Взяв их и машинально застегнув на руке — тяжеловаты были по сравнению с подаренными старшине, зато ударостойкие, — принял сидячее положение, облокотившись о стойку, и спросил:
— Одежду принесли?
— Да, товарищ сержант, вот там сложили.
— Хорошо, сейчас приведу себя в порядок и посмотрю, — зевая, я встал на ноги и огляделся. На поляне так ничего и не изменилось.
— Вон в той стороне, метрах в трехстах, ручей есть. Только он в глубоком овраге.
— Ничего, сбегаю и умоюсь. Спасибо, боец.
Достав из салона самолета сапоги, я снял со стойки высохшие портянки и, накрутив их, вбил ноги в сапоги, заправляя штанины, чтобы они были внутри за голенищами, привел себя в порядок и поправил одежду. Я спал в штанах и рубахе. Затем сунул за пояс «вальтер» и побежал в ту сторону, куда указал партизан со странным именем Иоанн. С оврагом он не ошибся. С трудом спустившись, я присел у ручья и, напившись, скинул рубаху и стал умываться, и омыл торс. Я, конечно, под дождем вчера хорошо так вымок, но мытьем это не назовешь.
Когда я вернулся, боец лениво ходил вокруг самолета, поглядывая вокруг. Он только покосился, когда я подошел к самолету. Я осмотрев принесенную одежду. Там были обычные крестьянские штаны, такая же рубаха и куртка, все ношеное, но целое. Короче говоря, теперь можно под крестьянского сынка сойти, а то та одежда, что на мне, скорее горожанину пристала.
— Сейчас поедим, и полечу, время уже подходит.

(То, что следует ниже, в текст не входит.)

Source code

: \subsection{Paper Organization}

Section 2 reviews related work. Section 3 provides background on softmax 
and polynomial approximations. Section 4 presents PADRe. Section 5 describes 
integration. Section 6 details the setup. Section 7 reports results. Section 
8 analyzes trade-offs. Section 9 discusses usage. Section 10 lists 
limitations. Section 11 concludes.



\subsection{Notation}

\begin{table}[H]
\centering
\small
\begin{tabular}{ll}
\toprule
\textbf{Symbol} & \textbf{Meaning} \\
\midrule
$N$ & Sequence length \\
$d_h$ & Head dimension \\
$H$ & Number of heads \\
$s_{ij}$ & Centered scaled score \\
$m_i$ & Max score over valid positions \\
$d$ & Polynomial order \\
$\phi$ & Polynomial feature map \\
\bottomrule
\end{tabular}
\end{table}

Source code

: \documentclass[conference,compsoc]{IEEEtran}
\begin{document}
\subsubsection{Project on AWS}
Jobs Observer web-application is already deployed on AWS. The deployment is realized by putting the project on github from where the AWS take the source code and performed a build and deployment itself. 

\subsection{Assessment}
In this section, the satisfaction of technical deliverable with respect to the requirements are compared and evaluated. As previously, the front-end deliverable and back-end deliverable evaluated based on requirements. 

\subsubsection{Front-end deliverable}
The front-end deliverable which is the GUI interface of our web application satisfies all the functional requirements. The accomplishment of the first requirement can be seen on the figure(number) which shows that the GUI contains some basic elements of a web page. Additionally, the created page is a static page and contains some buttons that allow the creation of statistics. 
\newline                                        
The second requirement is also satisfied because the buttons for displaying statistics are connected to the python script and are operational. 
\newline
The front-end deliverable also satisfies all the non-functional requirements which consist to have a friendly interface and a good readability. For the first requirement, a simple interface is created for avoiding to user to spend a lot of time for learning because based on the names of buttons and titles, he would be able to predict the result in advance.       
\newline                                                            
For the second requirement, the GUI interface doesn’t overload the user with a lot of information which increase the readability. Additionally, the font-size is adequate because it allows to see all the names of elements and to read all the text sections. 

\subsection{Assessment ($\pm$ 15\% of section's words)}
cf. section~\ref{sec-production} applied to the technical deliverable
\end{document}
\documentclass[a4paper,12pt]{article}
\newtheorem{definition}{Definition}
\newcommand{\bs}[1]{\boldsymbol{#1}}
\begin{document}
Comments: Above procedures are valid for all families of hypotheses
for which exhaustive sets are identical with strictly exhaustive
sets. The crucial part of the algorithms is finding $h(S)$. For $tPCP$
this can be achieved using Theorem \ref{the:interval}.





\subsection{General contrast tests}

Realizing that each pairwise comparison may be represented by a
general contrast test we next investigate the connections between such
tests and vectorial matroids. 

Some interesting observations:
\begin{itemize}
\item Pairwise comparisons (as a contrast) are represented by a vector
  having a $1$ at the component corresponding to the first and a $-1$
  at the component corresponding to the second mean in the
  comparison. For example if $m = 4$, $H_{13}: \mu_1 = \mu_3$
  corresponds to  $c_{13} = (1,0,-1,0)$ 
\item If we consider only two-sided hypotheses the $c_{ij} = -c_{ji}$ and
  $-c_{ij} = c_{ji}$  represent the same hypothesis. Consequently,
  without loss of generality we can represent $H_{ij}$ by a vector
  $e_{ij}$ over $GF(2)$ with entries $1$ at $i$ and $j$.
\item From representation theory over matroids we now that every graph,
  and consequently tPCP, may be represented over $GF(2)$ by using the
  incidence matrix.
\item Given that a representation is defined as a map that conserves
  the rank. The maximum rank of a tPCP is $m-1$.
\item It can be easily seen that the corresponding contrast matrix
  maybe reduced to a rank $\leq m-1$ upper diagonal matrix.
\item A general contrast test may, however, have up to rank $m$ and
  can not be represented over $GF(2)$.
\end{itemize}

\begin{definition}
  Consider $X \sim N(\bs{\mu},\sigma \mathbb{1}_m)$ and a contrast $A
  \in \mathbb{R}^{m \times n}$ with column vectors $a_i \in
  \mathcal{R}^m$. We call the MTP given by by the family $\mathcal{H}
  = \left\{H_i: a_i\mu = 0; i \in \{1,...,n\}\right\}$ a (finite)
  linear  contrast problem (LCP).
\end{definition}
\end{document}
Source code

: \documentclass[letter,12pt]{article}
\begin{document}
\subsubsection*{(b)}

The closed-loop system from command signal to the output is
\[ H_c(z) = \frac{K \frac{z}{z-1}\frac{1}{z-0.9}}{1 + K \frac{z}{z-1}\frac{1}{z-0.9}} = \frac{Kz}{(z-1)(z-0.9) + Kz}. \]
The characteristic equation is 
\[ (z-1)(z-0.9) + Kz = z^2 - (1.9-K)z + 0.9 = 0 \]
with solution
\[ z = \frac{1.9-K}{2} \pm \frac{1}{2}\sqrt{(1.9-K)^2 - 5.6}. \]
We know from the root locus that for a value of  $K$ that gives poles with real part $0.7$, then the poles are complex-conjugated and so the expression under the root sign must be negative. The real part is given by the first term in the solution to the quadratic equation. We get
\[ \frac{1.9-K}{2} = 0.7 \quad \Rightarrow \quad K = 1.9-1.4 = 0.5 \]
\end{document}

Мне не нравились тучи, что наползали со стороны, поэтому я заторопился. Как бы это не тот фронт, который я прошел ночью, повернул и в эту сторону двинулся.
Достав из салона ранец, я разложил на плаще еду, и мы действительно довольно быстро поели, время не терпело. После этого я собрался, отряхнул плащ — мало ли пригодится — и, свернув, убрал его за спинку в багажный отсек.
— Ну, бывай, удачи вам, — протянул я руку Иоанну.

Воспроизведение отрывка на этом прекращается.